Sandra Blow was born in London in 1925, the daughter of a Kent fruit farmer whose orchards supplied retailers in Covent Garden.
She left school at 15 and in 1940 entered St Martin's School of Art, where she was taken up by her tutor, Ruskin Spear. The patronage of older male artists like Spear, Carel Weight and Robert Buhler would remain the pattern throughout her career.
After the Second World War, Blow studied at the Royal Academy Schools, before spending a year in 1947 travelling around Italy. She motorcycled around the countryside, discovering at first hand the architecture and pre-Renaissance frescos. She took up with another father figure, the well-known Italian painter Alberto Burri. While Blow did not produce work of her own in Italy, she learnt a great deal from the Italian master of "art informel" and later adapted Burri's manner of composing with sackcloth, tar and other low-grade materials.

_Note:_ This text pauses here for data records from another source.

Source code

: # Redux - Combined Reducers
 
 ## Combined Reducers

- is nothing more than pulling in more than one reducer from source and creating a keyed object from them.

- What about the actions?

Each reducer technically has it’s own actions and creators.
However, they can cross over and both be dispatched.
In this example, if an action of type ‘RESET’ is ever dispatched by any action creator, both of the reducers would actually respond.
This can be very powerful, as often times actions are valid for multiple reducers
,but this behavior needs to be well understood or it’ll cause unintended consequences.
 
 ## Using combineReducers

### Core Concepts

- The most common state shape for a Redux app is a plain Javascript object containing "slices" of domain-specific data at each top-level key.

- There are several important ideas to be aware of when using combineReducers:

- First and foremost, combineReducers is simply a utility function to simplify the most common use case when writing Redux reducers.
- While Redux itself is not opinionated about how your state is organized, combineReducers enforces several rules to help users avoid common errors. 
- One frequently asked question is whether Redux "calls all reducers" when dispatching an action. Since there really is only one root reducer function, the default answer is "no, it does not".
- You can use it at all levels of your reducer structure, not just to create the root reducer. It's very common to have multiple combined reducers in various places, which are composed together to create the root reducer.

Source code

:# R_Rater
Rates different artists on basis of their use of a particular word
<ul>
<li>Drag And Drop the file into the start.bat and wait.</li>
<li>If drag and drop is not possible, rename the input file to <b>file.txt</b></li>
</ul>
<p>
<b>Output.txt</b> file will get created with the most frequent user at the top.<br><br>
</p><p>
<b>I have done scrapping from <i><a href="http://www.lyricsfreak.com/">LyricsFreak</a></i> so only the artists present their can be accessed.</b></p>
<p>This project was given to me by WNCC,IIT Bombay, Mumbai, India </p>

During the 1950s, Blow was one of the pioneering abstract painters who introduced into British art an expressive informality. She utilised cheap, discarded materials such as sawdust, sackcloth and plaster alongside paint. Later, in response to the optimistic climate of the 1960s, Blow's palette lightened and for most of the rest of her career, easily manipulated collage materials, like torn paper or brightly coloured canvas cut-outs, formed her often large-scale pictures.

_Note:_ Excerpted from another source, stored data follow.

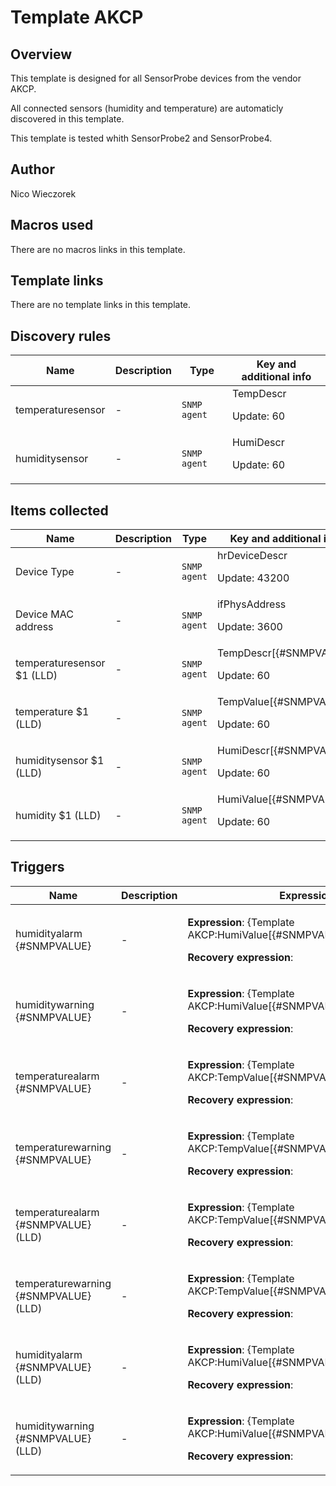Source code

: # Template AKCP

## Overview

This template is designed for all SensorProbe devices from the vendor AKCP.


All connected sensors (humidity and temperature) are automaticly discovered in this template.


This template is tested whith SensorProbe2 and SensorProbe4.



## Author

Nico Wieczorek

## Macros used

There are no macros links in this template.

## Template links

There are no template links in this template.

## Discovery rules

|Name|Description|Type|Key and additional info|
|----|-----------|----|----|
|temperaturesensor|<p>-</p>|`SNMP agent`|TempDescr<p>Update: 60</p>|
|humiditysensor|<p>-</p>|`SNMP agent`|HumiDescr<p>Update: 60</p>|
## Items collected

|Name|Description|Type|Key and additional info|
|----|-----------|----|----|
|Device Type|<p>-</p>|`SNMP agent`|hrDeviceDescr<p>Update: 43200</p>|
|Device MAC address|<p>-</p>|`SNMP agent`|ifPhysAddress<p>Update: 3600</p>|
|temperaturesensor $1 (LLD)|<p>-</p>|`SNMP agent`|TempDescr[{#SNMPVALUE}]<p>Update: 60</p>|
|temperature $1 (LLD)|<p>-</p>|`SNMP agent`|TempValue[{#SNMPVALUE}]<p>Update: 60</p>|
|humiditysensor $1 (LLD)|<p>-</p>|`SNMP agent`|HumiDescr[{#SNMPVALUE}]<p>Update: 60</p>|
|humidity $1 (LLD)|<p>-</p>|`SNMP agent`|HumiValue[{#SNMPVALUE}]<p>Update: 60</p>|
## Triggers

|Name|Description|Expression|Priority|
|----|-----------|----------|--------|
|humidityalarm {#SNMPVALUE}|<p>-</p>|<p>**Expression**: {Template AKCP:HumiValue[{#SNMPVALUE}].last(,300)}>85</p><p>**Recovery expression**: </p>|disaster|
|humiditywarning {#SNMPVALUE}|<p>-</p>|<p>**Expression**: {Template AKCP:HumiValue[{#SNMPVALUE}].last(,300)}>75</p><p>**Recovery expression**: </p>|warning|
|temperaturealarm {#SNMPVALUE}|<p>-</p>|<p>**Expression**: {Template AKCP:TempValue[{#SNMPVALUE}].last(,300)}>40</p><p>**Recovery expression**: </p>|disaster|
|temperaturewarning {#SNMPVALUE}|<p>-</p>|<p>**Expression**: {Template AKCP:TempValue[{#SNMPVALUE}].last(,300)}>30</p><p>**Recovery expression**: </p>|warning|
|temperaturealarm {#SNMPVALUE} (LLD)|<p>-</p>|<p>**Expression**: {Template AKCP:TempValue[{#SNMPVALUE}].last(,300)}>40</p><p>**Recovery expression**: </p>|disaster|
|temperaturewarning {#SNMPVALUE} (LLD)|<p>-</p>|<p>**Expression**: {Template AKCP:TempValue[{#SNMPVALUE}].last(,300)}>30</p><p>**Recovery expression**: </p>|warning|
|humidityalarm {#SNMPVALUE} (LLD)|<p>-</p>|<p>**Expression**: {Template AKCP:HumiValue[{#SNMPVALUE}].last(,300)}>85</p><p>**Recovery expression**: </p>|disaster|
|humiditywarning {#SNMPVALUE} (LLD)|<p>-</p>|<p>**Expression**: {Template AKCP:HumiValue[{#SNMPVALUE}].last(,300)}>75</p><p>**Recovery expression**: </p>|warning|
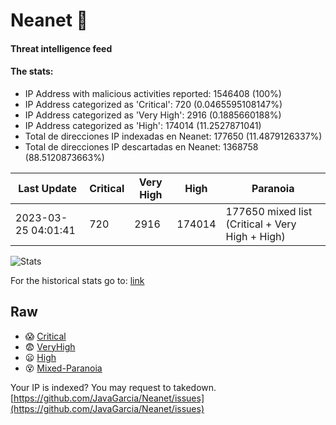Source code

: # Neanet :hocho:
#### Threat intelligence feed
#### The stats:

- IP Address with malicious activities reported: 1546408 (100%)
- IP Address categorized as 'Critical':  720 (0.0465595108147%)
- IP Address categorized as 'Very High':  2916 (0.1885660188%)
- IP Address categorized as 'High':  174014 (11.2527871041)
- Total de direcciones IP indexadas en Neanet:  177650 (11.4879126337%)
- Total de direcciones IP descartadas en Neanet:  1368758 (88.5120873663%)

| Last Update | Critical | Very High | High | Paranoia |
| --- | --- | --- | --- | --- |
| 2023-03-25 04:01:41 | 720 | 2916 | 174014 | 177650 mixed list (Critical + Very High + High)|

![Stats](https://docs.google.com/spreadsheets/d/e/2PACX-1vSnaNMIXVabIpDJjufMlzH7poXnshF3mgd8Is1g9ytUEzVsP5my4Trn8f-xkoLLQ38xpL3HtmUexLo6/pubchart?oid=501124687&format=image)

For the historical stats go to: [link](/stats.csv)
## Raw
- :scream: [Critical](https://raw.githubusercontent.com/JavaGarcia/Neanet/master/blacklists/neanet_critical.txt)
- :fearful: [VeryHigh](https://raw.githubusercontent.com/JavaGarcia/Neanet/master/blacklists/neanet_veryHigh.txtt)
- :frowning: [High](https://raw.githubusercontent.com/JavaGarcia/Neanet/master/blacklists/neanet_high.txt)
- :dizzy_face: [Mixed-Paranoia](https://raw.githubusercontent.com/JavaGarcia/Neanet/master/blacklists/neanet_all.txt)


Your IP is indexed? You may request to takedown. [https://github.com/JavaGarcia/Neanet/issues](https://github.com/JavaGarcia/Neanet/issues)

























































































































































































































































































































































































































































































































































































































































































































































































































































































































































































































































































































































































































































































































































































































































































































































































































































































































































































































































































































































































































































































































































































































































































































































































































































































































































































































































































































































































































































































































































































































































































































































































































































































































































































































































































































































































































































































































































































































































































































































































































































































































































































































































































































































































































































































































































































































































































































































































































































































































































































































































































































































































































































































































































































































































































































































































































































































































































































































































































































































































































































































































































































































































































































































































































































































































































































































































































































































































































































































































































































































































































































































































































































































































































































































































































































































































































































































































































































































































































































































































































































































































































































































































































































































































































































































































































































































































































































































































































































































































































































































































































































































































































































































































































































































































































































































































































































































































































































































































































































































































































































































































































































































































































































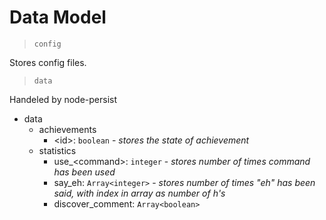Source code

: # Data Model

> `config`

Stores config files.

> `data`

Handeled by node-persist

* data
  * achievements
    * \<id>: `boolean` - *stores the state of achievement*
  * statistics
    * use_\<command>: `integer` - *stores number of times command has been used*
    * say_eh: `Array<integer>` - *stores number of times "eh" has been said, with index in array as number of h's*
    * discover_comment: `Array<boolean>`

Despite her youth, Blow was at the forefront of the abstract art movement in Britain during the 1950s. Following her first painting sale, to Roland Penrose (a founder of the Institute of Contemporary Arts), Blow's career accelerated. Throughout the 1950s and early 1960s, she regularly exhibited with Gimpel Fils, the leading London gallery whose association with St Ives artists like Barbara Hepworth, Ben Nicholson and Peter Lanyon anticipated her move in 1957 to a cottage at Zennor near St Ives. Blow was widely exhibited abroad throughout this time, establishing the international profile that her cosmopolitan outlook warranted.
In 1957 she featured in the first John Moores biannual exhibition in Liverpool and was included in the Young Artists Section at the Venice Biennale the following year. She won the International Guggenheim Award in 1960 and won second prize at the third John Moores exhibition at the Walker Art Gallery in 1961.
In 1960, having returned to the capital, Blow acquired a large studio at Sydney Close in Kensington, where she worked for the next 24 years. In 1961 she started a 14-year stint teaching at the Royal College of Art at an auspicious moment when David Hockney, Patrick Caulfield and Ron Kitaj were among the students. In 1973 she received an honourary fellowship at the RCA. Blow was active socially, entertaining an admiring Francis Bacon in her studio and mixing with artists like Elisabeth Frink at the Chelsea Arts Club, of which she was a prominent member.
In moving to St Ives during the mid-1990s, Blow reinvigorated the Cornish art scene. She exhibited locally but also fulfilled her obligations as a Royal Academician, participating in every Summer Exhibition at Burlington House, where she enjoyed a retrospective in 1994 at the newly built Sackler Galleries. Blow dies at home on 22nd August 2006.
Blow's work in included in the collection of Deutsche Bank and the Yale Center for British Art.